> [Data excerpts]
[Start of section]
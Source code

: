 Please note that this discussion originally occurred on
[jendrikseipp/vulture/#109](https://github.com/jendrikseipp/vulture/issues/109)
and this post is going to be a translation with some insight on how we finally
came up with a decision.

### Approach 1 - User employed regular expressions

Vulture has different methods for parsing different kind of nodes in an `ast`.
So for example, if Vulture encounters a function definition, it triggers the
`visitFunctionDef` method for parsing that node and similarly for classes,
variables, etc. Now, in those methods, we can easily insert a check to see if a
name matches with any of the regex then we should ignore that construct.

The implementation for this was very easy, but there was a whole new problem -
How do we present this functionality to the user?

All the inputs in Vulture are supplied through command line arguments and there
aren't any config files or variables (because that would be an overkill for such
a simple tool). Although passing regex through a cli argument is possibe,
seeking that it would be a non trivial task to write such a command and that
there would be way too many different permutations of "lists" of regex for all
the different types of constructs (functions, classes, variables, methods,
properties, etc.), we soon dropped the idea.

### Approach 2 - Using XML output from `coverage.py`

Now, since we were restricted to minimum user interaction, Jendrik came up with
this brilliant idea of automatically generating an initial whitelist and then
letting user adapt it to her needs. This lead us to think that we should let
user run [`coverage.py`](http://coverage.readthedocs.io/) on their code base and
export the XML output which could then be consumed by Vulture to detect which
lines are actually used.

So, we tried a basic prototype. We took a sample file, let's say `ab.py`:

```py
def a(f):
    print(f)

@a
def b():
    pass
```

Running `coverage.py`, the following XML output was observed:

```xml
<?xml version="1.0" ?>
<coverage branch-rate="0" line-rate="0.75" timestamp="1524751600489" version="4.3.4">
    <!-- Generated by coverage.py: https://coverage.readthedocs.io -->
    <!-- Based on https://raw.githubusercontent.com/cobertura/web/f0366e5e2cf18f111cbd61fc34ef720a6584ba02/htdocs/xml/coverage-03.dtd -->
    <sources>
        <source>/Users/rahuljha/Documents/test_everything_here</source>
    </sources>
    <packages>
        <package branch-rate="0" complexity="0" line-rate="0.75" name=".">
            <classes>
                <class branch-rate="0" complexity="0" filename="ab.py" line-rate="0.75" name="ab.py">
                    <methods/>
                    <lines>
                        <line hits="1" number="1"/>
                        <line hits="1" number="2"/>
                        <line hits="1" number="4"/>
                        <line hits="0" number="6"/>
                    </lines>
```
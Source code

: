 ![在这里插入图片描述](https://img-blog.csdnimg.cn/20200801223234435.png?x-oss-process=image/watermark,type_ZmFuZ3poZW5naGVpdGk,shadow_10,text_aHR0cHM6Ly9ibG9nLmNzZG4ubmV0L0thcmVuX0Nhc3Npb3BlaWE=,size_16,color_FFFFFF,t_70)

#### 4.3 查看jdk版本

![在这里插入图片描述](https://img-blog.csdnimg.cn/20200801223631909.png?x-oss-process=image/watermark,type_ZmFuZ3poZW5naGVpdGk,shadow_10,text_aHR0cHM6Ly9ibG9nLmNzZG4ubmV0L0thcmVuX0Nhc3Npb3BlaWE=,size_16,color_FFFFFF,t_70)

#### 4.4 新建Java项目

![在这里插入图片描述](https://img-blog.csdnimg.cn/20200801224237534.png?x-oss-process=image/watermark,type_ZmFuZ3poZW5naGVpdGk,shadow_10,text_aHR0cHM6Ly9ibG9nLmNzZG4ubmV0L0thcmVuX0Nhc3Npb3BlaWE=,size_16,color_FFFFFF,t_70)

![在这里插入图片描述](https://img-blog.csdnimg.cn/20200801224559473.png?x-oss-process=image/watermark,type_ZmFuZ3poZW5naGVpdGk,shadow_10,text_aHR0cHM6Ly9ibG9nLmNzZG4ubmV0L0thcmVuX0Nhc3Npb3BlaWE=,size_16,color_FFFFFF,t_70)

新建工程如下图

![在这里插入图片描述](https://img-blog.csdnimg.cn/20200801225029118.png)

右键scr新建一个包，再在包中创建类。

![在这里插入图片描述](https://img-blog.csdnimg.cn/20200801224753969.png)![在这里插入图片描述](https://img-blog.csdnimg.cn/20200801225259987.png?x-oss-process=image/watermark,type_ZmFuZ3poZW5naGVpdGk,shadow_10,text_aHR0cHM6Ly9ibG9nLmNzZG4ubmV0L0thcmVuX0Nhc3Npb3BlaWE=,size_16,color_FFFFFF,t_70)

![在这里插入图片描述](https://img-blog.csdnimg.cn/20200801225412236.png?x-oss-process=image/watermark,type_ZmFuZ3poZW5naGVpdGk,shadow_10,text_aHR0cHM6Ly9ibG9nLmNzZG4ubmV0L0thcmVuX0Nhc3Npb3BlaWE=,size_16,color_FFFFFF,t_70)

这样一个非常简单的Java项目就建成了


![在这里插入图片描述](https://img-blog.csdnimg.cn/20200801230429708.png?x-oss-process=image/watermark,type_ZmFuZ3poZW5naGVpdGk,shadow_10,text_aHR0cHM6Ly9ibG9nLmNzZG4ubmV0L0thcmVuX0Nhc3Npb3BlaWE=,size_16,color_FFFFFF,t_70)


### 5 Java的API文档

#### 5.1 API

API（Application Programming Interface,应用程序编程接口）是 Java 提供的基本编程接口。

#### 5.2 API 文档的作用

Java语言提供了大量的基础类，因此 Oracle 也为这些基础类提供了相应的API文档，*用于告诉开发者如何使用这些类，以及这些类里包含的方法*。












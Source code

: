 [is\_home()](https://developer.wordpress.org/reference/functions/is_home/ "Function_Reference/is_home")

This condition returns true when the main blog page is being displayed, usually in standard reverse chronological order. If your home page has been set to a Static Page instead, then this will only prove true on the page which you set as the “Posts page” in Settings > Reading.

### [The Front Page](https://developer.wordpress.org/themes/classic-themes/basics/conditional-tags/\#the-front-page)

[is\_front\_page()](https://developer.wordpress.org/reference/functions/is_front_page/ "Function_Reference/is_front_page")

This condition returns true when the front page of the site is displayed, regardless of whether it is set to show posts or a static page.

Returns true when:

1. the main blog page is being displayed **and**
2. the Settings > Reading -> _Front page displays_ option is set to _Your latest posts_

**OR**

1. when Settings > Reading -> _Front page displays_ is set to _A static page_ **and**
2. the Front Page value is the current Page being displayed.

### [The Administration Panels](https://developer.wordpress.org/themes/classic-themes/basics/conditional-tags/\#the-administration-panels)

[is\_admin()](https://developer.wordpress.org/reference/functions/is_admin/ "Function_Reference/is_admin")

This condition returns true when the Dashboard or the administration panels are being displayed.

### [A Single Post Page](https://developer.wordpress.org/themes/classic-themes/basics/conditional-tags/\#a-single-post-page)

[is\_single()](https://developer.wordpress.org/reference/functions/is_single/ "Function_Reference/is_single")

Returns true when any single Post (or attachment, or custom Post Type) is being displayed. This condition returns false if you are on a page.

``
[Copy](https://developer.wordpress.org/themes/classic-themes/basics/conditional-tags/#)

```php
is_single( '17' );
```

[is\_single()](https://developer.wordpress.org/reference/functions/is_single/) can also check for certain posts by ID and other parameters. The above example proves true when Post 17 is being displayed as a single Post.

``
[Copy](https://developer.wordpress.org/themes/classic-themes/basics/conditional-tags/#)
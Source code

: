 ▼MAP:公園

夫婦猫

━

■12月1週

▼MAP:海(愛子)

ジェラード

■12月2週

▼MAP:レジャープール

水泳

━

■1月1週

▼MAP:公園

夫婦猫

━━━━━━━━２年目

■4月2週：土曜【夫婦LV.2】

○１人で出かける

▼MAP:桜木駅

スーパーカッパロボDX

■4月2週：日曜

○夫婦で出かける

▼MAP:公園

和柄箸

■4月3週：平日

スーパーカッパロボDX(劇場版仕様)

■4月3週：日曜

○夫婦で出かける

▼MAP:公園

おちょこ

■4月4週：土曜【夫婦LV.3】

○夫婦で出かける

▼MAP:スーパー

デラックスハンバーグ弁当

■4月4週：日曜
[End of section]
> [What you need to do]
Copy out all lines from the records where the word "idea" appears.

> [Problem solution]
properties, etc.), we soon dropped the idea.
this brilliant idea of automatically generating an initial whitelist and then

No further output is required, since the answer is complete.